Breakthrough infections during follow-up
SARS-CoV-2 infections were registered during follow-up from 6 to 9 months. A positive rt-PCR or antigen test were required for confirming the SARS-CoV-2 infection.
Ethical concerns
The study was approved in February 2021 by the Ethical Committee (code SENCOVAC, ER_EO020-21_FJD-HRJC-HGV-HIE).
Statistical methods
Data are expressed as median (interquartile range). Categorical variables were compared using Fisher test and continuous variables with Mann–Whitney U test. Continuous variables from more than two groups were compared with the Kruskal–Wallis test. Logistic regression analysis was used to evaluate factors associated with humoral response after the booster dose. Multivariate logistic regression models adjusted for variables with P < .1 in univariate analysis and confounders were constructed. SPSS version 26.0 (IBM Corp., Armonk, NY, USA) was used for statistics and GraphPad Prism version 9.02 (GraphPad Holdings, LLC) for plotting.
RESULTS
Baseline characteristics
Among the initial 2153 patients enrolled in SENCOVAC, 711 (33%) were included in the present analysis as they had anti-Spike antibody data for both the pre-specified timepoints of 6 and 9 months: 67% male, median age (range) 67 (20–89) years (Table 1, Fig. 1). The initial vaccination schedule was mainly based on RNA-based vaccines [233 (33%) BNT162b2, 471 (66%) mRNA-1273, 4 (<1%) ChAdOx1-S and 3 (<1%) Ad26.COV.2]. Before the 6-month assessment, 545 (77%) patients had received a booster dose in contrast to 166 (23%) that received the booster between Months 6 and 9. In 230 (32%) patients, the booster dose was BNT162b2 and in 481 (68%) mRNA-1273 (Fig. 1).
Table 1.
Baseline characteristics of the included hemodialysis patients by time of booster dosing: after the 6th month assessment (late booster) and before the 6th month assessment (early booster)

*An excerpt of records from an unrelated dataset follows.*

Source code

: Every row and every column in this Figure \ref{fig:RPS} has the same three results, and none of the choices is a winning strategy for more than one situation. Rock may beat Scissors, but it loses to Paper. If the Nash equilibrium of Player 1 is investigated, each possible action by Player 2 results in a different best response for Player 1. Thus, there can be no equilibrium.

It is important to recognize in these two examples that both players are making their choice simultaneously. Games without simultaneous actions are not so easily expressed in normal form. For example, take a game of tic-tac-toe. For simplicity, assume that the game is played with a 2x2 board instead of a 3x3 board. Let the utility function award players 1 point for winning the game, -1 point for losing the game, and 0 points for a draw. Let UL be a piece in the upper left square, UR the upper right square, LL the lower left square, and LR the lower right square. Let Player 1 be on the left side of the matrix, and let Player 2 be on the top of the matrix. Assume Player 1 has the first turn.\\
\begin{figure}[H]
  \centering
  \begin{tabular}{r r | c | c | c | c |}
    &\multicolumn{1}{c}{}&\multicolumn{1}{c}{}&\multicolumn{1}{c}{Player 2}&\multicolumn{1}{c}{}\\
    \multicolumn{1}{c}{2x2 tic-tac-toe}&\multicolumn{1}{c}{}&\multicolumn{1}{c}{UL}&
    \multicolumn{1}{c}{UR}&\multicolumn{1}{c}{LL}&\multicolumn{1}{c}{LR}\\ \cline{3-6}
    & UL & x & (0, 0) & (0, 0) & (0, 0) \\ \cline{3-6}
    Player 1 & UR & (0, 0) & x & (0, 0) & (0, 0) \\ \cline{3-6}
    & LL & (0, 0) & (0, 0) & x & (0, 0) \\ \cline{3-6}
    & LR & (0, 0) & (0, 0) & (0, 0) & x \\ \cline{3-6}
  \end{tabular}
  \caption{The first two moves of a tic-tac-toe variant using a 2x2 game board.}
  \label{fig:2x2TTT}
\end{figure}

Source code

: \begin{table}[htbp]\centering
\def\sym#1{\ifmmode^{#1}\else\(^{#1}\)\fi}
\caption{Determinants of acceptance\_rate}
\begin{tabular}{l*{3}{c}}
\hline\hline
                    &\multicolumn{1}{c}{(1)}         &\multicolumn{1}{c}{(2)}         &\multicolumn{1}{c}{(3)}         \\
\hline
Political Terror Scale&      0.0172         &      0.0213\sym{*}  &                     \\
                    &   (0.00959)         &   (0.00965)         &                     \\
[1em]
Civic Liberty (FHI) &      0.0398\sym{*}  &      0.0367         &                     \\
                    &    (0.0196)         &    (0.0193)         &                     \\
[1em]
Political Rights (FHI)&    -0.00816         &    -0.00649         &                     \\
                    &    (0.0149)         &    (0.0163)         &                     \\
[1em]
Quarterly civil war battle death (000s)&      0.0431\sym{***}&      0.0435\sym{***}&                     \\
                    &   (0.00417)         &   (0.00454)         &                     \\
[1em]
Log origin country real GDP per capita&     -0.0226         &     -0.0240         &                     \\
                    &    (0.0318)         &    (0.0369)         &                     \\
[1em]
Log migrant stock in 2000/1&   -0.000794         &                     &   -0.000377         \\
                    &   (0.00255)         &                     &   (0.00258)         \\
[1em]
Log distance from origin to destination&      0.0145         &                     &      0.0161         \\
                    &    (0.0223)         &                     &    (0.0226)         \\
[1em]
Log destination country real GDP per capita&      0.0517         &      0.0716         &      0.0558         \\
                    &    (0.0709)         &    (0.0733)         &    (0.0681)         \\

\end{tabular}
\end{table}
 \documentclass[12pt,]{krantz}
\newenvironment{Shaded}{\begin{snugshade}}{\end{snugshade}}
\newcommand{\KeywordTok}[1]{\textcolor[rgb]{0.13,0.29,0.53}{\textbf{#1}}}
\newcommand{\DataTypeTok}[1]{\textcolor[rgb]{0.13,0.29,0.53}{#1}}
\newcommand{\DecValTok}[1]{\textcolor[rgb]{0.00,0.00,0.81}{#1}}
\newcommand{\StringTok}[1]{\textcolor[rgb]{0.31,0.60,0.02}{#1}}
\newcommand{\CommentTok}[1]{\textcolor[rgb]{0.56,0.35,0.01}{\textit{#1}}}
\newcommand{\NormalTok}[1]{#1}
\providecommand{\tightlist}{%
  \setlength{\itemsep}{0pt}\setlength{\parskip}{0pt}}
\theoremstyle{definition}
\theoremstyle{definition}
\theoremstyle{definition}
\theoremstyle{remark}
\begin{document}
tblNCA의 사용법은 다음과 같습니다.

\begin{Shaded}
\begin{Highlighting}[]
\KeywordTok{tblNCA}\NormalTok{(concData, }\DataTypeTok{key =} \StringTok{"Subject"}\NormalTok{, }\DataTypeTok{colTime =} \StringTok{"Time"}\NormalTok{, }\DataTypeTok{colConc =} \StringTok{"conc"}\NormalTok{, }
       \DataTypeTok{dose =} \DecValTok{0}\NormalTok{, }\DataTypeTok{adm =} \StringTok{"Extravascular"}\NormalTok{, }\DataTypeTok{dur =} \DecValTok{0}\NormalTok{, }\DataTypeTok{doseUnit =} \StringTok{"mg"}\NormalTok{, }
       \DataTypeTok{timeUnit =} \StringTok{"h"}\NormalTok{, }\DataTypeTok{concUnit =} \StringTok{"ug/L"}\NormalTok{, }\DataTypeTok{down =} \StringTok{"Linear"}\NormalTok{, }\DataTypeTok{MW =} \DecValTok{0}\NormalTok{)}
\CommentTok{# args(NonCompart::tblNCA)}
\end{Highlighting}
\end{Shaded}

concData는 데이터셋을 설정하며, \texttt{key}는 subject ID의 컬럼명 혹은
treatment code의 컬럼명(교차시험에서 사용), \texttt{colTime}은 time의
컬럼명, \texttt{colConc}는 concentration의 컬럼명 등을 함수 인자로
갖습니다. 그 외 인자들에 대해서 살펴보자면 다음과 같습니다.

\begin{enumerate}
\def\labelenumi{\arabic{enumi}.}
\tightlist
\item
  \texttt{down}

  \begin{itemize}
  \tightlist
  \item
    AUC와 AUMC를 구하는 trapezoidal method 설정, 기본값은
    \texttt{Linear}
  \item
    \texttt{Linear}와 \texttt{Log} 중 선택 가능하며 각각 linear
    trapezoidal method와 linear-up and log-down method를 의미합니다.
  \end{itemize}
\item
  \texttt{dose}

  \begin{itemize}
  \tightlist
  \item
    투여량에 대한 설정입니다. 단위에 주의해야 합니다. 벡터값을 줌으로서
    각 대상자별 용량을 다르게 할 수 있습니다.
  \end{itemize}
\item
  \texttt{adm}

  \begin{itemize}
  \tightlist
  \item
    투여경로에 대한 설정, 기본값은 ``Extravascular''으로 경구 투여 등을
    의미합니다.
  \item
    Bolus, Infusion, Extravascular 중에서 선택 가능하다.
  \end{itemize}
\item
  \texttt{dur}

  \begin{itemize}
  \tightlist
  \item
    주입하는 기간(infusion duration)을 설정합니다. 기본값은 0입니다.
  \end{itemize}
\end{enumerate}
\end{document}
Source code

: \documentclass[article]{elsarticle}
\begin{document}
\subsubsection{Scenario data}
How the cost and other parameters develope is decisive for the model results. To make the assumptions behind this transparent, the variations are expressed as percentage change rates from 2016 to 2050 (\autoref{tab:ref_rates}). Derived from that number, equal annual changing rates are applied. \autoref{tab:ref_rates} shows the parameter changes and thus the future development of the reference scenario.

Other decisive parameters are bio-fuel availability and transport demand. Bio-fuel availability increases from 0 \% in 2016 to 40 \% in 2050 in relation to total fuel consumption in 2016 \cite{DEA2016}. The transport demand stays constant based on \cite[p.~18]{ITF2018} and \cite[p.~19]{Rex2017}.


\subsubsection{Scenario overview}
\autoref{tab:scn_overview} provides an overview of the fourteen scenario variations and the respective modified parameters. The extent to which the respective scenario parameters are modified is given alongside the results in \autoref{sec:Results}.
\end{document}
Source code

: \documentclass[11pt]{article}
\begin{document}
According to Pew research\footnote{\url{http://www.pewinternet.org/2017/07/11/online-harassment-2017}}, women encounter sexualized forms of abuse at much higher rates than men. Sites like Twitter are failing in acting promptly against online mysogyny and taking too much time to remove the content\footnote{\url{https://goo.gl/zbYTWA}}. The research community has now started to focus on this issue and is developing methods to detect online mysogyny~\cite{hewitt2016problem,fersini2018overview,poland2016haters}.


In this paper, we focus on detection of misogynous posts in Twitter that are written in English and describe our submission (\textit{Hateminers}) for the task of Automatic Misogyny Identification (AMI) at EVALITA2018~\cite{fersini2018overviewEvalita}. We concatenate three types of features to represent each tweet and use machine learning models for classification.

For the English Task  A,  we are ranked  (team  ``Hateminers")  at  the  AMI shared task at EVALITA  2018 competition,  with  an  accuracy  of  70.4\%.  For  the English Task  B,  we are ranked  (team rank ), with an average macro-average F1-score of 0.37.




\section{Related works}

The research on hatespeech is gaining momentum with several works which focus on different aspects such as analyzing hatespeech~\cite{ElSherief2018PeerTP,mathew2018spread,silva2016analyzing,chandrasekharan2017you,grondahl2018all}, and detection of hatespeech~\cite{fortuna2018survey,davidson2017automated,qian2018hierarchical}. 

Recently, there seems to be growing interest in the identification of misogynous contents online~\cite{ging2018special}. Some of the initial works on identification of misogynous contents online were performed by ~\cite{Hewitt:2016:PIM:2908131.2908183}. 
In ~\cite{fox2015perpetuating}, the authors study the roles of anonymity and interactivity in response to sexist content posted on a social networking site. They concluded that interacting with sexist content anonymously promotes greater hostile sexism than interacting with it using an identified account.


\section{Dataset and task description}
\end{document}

| Total N = 711 | Late booster N = 166 | Early booster N = 545 | P | ||
|---|---|---|---|---|---|
| Sex (male), n (%) | 475 (66.8) | 113 (68.1) | 362 (66.4) | .623 | |
| Age (years), median (range) | 67 (20–89) | 68 (27–86) | 67 (20–89) | .316 | |
| Diabetic kidney disease, n (%) | 212 (29.8) | 53 (31.9) | 159 (29.2) | .497 | |
| Hemodialysis technique, n (%) | |||||
| HFHD | 321 (45.2) | 84 (50.6) | 237 (43.6) | .226 | |
| HDx | 36 (5.1) | 6 (3.6) | 30 (5.5) | ||
| OL-HDF | 353 (49.7) | 76 (45.8) | 277 (50.9) | ||
| Vascular access, n (%): | |||||
| AVF | 469 (67.4) | 103 (62.4) | 366 (68.9) | .119 | |
| Catheter | 227 (32.6) | 62 (37.6) | 165 (31.1) | ||
| Anticoagulants, n (%) | 113 (15.9) | 33 (19.9) | 80 (14.7) | .109 | |
| Antiplatelet agents, n (%) | 294 (41.4) | 63 (38.0) | 231 (42.4) | .310 | |
| RAASi, n (%) | 237 (33.3) | 60 (36.1) | 177 (32.5) | .380 | |
| ESA, n (%) | 536 (75.4) | 116 (69.9) | 420 (77.1) | .060 | |
| Vaccine (initial), n (%) | |||||
| BNT162b2 | 233 (32.8) | 78 (47.0) | 155 (28.4) | .001 | |
| mRNA-1273 | 471 (66.2) | 86 (51.8) | 385 (70.6) | ||
| ChAdOx1-S | 4 (0.6) | 2 (1.2) | 2 (0.4) | ||
| Ad26.COV.2 | 3 (0.4) | 0 (0.0) | 3 (0.6) | ||
| Vaccine (booster dose), n (%): | |||||
| BNT162b2 | 230 (32.3) | 82 (49.4) | 148 (27.2) | .001 | |
| mRNA-1273 | 481 (67.7) | 84 (50.6) | 397 (72.8) | ||
| COVID-19 before vaccination, n (%) | 83 (11.7) | 19 (11.4) | 64 (11.7) | .917 | |
Data are presented as n (%), unless otherwise noted. ESA, erythropoiesis stimulating agent; HD, hemodialysis; HFHD, high flux hemodialysis; HDx, expanded hemodialysis therapy; OL-HDF, online hemodiafiltration; AVF, arteriovenous fistulae; RAASi, renin–angiotensin–aldosterone inhibitors; COVID-19: coronavirus disease 2019.
FIGURE 1:
Flow chart.
Kinetics of anti-Spike antibodies after the booster dose
Amongst patients that received the booster before the 6-month assessment, anti-Spike titers at 6 months were significantly higher than in patients without booster by 6 months (P < .001); however, they significantly decreased from 6 to 9 months [3788 (989–10 000) UI/mL vs 2807 (985–10 000) UI/mL] (P = .001). In contrast, in patients who received the booster dose between the 6- and 9-month assessments, anti-Spike antibodies significantly increased from 6 to 9 months [142 (29–1666) UI/mL vs 6021 (1405–10 000) UI/mL] (P < .001) (Fig. 2). As shown in Supplementary data, Fig. S1, patients that received an mRNA-1273 booster before the 6-month assessment developed higher titers of anti-Spike antibodies at 9 months than those receiving BNT162b2 before the 6-month assessment [3776 (1156–10 000) UI/mL vs 1712 (676–8423) UI/mL] (P < .001). In contrast, in patients who received the booster from 6 to 9 months there were no significant differences in antibody titers at 9 months between types of RNA-based vaccines (P = .142), although the same trend was observed.
FIGURE 2:
Anti-Spike antibodies 6 and 9 months after the initial SARS-CoV-2 vaccination among hemodialysis patients that had received a booster dose: without a booster dose before the 6th month assessment (late booster, left) and with a booster dose before the 6th month assessment (early booster, right).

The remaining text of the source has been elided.